You can still enjoy the benefits of sitting outdoors regularly and inviting your attention to rest on the more-than-human world around you, on its movement and on the qualities of the land. All you need to do is to find a location outdoors that is easy to get to every day where you can allow yourself some time to simply sit and observe what is happening. The centering practice I will share can help you. If you commit to this daily practice, you will become a witness to how your land changes through the seasons and the years. You will begin to know more about the plants and animals that share the land, and you will even get to know individuals as time goes by.

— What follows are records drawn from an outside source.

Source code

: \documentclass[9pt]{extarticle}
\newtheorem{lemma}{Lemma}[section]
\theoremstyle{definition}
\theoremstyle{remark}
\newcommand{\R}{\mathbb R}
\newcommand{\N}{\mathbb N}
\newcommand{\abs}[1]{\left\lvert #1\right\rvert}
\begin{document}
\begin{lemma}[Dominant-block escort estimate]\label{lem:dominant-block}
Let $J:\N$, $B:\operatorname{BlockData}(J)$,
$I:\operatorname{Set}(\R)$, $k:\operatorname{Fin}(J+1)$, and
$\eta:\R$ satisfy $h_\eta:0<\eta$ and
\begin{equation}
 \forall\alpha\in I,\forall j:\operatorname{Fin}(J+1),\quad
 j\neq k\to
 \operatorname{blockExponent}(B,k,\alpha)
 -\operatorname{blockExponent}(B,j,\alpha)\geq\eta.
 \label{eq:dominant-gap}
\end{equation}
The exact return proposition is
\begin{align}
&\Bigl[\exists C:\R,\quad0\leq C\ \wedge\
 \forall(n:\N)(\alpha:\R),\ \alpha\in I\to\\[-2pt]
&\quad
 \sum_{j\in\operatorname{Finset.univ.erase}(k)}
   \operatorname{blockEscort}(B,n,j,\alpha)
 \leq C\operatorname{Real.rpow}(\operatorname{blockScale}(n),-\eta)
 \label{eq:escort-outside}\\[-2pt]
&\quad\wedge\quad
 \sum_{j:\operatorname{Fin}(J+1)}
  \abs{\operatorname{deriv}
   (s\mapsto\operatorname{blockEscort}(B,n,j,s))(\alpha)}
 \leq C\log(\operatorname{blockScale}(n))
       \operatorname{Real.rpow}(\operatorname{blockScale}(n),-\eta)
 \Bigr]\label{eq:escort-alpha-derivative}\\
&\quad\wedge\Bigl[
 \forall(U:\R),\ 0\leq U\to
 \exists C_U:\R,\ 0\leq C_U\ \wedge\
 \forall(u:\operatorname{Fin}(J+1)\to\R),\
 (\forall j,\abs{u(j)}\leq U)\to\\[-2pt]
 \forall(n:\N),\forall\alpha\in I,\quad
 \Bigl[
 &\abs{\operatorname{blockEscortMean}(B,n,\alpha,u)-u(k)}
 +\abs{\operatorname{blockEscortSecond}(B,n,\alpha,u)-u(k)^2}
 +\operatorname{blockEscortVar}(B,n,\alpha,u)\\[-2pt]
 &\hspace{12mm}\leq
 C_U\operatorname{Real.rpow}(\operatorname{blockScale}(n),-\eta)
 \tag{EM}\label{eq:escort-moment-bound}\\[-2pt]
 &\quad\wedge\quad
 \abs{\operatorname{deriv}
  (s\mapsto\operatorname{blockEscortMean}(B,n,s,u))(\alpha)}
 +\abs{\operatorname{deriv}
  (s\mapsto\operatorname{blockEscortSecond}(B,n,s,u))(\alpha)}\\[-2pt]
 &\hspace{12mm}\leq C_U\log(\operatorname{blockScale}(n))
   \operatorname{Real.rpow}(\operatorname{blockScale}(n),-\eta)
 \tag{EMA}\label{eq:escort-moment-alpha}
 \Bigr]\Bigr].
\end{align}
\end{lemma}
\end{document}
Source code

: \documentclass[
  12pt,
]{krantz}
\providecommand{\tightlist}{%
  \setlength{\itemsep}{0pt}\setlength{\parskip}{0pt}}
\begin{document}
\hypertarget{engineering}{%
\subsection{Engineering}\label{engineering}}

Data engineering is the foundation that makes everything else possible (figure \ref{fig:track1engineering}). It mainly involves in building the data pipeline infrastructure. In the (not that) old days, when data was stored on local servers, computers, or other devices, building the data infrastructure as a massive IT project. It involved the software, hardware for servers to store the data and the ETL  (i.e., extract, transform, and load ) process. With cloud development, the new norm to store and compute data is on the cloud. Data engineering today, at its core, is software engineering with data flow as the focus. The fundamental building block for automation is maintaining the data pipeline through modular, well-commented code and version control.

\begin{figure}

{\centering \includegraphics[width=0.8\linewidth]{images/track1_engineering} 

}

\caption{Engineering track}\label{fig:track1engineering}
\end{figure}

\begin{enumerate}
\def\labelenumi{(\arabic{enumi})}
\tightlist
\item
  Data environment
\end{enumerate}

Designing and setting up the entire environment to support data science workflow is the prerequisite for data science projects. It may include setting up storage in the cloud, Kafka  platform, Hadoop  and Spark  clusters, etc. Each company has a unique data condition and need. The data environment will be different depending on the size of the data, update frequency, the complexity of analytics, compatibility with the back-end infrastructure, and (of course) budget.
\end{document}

At Kripalu, we have a red squirrel who lives in the hedge that runs all along the south-facing side of the building. Red squirrels are high-energy critters, full of spunk and attitude. One of this squirrel’s ears has a big chunk missing out of it, perhaps from a dispute with another red squirrel. I’ve watched this little guy for the past year and call him “One Ear.” I get such a burst of happiness when I see him. He’s always on the move. It is very sweet and rewarding to get to know an individual wild animal.
Recognition and awareness of individual wild animals can open our hearts, as we feel the animals’ struggles and losses and mourn their passing. One year, a red fox made a den on the property at Kripalu. All through the summer that fox made herself known, hunting rabbits that lived in the hedge to feed her pups (much to the horror of some guests) and moving freely through the grounds at all hours of the day. We all loved to watch for her and share stories of her exploits. At the end of the season, we were saddened to find her body by the road; she had been struck by a car. She was not simply roadkill to us, a random member of a common species; she was an individual with a life story. We had had the opportunity to share a part of our lives with her and to know about her.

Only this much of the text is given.